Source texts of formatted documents
◆ ◆ ◆ ◆ ◆ ◆ ◆
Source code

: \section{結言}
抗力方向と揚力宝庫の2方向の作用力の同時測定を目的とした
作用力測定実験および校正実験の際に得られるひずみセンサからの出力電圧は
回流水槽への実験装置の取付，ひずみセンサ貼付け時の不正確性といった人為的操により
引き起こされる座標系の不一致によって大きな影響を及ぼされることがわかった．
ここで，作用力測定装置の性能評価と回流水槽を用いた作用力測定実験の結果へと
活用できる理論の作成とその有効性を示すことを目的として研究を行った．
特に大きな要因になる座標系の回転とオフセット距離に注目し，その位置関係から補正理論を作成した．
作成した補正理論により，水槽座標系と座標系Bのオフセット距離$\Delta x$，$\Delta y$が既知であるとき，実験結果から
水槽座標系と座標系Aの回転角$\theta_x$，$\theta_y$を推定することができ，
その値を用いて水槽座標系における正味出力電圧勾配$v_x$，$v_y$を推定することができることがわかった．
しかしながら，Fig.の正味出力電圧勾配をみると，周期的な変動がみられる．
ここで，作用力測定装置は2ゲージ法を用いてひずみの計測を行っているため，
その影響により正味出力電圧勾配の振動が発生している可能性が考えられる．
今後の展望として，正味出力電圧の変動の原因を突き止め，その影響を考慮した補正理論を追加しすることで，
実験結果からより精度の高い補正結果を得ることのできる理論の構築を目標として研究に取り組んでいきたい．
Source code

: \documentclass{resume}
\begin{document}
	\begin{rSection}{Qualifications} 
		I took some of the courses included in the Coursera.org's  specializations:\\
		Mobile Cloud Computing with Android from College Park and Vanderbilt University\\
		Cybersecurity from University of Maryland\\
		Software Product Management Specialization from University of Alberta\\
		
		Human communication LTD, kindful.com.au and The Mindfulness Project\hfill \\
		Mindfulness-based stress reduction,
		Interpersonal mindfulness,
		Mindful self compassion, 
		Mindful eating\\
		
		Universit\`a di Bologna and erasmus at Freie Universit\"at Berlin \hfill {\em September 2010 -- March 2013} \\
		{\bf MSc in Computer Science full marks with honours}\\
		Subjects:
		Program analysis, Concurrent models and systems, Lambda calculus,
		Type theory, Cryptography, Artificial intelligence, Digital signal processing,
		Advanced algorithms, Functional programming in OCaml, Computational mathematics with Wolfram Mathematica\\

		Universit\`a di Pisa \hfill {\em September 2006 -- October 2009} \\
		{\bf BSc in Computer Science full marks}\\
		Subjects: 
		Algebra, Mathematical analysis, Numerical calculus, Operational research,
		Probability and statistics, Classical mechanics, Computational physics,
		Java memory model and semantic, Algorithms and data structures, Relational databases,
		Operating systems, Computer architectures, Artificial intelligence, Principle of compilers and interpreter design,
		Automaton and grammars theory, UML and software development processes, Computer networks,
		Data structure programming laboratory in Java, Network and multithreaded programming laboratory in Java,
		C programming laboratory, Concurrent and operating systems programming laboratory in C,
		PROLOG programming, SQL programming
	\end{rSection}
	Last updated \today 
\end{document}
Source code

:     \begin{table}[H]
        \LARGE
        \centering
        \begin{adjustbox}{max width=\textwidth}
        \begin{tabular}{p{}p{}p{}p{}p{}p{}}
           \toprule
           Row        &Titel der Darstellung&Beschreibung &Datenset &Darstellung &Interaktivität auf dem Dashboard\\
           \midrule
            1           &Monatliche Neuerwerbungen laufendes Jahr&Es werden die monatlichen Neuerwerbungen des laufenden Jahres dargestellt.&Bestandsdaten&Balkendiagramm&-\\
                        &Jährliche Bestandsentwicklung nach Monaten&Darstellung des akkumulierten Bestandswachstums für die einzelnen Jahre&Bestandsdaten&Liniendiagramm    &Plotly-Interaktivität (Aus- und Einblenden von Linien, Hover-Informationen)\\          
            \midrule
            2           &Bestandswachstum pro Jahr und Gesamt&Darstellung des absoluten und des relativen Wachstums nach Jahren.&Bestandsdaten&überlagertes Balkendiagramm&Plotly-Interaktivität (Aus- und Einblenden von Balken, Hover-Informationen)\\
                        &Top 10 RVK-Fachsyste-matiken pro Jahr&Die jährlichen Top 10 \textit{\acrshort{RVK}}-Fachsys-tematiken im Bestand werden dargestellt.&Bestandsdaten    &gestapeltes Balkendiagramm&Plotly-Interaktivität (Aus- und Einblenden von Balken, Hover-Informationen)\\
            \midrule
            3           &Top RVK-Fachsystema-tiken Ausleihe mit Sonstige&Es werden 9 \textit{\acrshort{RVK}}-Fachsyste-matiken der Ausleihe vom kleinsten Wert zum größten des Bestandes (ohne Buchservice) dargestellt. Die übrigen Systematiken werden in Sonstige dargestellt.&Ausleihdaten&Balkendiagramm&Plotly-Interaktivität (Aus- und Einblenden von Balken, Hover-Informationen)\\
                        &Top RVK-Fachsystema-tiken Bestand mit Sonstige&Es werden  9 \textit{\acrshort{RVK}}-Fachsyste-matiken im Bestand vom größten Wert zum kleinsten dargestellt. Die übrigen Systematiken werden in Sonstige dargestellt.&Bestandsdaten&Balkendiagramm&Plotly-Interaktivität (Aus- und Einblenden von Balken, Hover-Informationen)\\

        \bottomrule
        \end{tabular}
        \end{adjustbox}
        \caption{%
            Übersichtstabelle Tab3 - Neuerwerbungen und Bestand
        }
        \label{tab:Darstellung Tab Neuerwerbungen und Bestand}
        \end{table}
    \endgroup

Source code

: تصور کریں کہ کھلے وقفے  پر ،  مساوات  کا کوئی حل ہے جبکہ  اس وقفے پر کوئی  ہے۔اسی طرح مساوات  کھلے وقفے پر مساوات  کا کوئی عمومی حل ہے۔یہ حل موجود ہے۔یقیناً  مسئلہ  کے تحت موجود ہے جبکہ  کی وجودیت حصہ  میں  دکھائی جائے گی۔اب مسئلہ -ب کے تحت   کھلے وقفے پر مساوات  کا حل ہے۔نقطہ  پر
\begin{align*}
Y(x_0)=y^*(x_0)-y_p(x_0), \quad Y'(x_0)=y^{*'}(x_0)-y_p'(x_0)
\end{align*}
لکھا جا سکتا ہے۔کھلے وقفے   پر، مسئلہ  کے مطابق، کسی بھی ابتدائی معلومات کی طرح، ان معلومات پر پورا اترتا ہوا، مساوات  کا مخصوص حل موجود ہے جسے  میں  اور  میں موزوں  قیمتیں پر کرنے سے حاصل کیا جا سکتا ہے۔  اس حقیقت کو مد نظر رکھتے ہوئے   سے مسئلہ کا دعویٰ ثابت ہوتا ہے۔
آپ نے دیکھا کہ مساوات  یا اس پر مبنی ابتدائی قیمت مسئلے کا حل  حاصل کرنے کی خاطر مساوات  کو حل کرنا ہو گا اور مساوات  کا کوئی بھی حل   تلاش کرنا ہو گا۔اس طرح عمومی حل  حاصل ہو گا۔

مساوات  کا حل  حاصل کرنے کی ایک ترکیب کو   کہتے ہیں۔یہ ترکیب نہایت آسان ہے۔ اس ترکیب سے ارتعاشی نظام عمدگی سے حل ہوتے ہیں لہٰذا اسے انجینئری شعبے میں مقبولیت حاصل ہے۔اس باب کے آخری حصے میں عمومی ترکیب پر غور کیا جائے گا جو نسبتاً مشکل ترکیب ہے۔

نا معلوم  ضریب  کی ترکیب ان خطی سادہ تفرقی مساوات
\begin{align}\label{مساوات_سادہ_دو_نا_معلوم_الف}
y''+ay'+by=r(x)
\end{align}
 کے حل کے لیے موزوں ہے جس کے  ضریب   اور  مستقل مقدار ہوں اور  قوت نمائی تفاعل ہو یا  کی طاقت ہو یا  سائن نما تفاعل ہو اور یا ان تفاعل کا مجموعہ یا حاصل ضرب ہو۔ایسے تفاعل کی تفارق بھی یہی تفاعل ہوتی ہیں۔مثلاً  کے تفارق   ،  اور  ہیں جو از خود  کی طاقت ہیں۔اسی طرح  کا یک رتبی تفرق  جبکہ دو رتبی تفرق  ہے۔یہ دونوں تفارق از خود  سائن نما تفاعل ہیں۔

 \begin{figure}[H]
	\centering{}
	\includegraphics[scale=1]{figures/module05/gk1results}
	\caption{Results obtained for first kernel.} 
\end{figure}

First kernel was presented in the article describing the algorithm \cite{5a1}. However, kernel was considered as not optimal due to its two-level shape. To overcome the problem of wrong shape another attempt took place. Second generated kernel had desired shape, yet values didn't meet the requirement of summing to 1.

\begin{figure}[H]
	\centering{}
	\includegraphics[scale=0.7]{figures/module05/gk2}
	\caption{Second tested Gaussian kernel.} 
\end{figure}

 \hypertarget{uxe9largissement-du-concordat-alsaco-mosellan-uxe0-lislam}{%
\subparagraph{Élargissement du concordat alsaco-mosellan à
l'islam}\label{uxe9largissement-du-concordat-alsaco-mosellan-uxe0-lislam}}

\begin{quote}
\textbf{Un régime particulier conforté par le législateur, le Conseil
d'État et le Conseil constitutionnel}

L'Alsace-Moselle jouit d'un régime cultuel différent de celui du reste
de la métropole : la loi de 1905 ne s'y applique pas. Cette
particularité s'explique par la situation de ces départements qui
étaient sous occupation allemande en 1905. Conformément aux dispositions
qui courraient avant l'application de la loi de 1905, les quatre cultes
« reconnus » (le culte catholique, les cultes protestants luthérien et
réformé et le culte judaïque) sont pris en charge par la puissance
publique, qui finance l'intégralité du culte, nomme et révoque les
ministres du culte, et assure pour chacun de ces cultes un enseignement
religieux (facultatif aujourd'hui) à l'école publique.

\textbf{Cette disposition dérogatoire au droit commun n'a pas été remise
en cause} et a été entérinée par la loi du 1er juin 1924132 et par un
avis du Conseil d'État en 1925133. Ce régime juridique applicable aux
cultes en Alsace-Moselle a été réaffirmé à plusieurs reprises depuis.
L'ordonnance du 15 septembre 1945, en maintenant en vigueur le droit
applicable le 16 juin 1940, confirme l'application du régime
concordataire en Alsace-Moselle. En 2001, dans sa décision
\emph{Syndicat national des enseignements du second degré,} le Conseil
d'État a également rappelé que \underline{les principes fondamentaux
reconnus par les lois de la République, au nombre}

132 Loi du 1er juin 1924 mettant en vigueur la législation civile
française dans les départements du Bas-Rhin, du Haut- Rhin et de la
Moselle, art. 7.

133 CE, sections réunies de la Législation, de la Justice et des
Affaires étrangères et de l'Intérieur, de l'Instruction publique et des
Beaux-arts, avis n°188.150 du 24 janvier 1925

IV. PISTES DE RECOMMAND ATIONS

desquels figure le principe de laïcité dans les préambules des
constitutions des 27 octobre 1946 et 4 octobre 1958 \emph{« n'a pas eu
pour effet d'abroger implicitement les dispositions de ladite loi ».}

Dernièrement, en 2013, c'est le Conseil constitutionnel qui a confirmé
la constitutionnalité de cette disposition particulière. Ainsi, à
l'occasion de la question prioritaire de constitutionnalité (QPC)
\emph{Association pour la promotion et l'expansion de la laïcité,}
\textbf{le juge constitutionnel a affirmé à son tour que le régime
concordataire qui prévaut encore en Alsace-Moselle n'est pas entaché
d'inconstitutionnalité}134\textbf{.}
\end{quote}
◆ ◆ ◆ ◆ ◆ ◆ ◆
* **Problem details**
Scan the lines above for "d'État et le" and for "pas été remise". Repeat exactly the line holding each of them and every line in between.

* **Answer area**
d'État et le Conseil constitutionnel}

L'Alsace-Moselle jouit d'un régime cultuel différent de celui du reste
de la métropole : la loi de 1905 ne s'y applique pas. Cette
particularité s'explique par la situation de ces départements qui
étaient sous occupation allemande en 1905. Conformément aux dispositions
qui courraient avant l'application de la loi de 1905, les quatre cultes
« reconnus » (le culte catholique, les cultes protestants luthérien et
réformé et le culte judaïque) sont pris en charge par la puissance
publique, qui finance l'intégralité du culte, nomme et révoque les
ministres du culte, et assure pour chacun de ces cultes un enseignement
religieux (facultatif aujourd'hui) à l'école publique.

\textbf{Cette disposition dérogatoire au droit commun n'a pas été remise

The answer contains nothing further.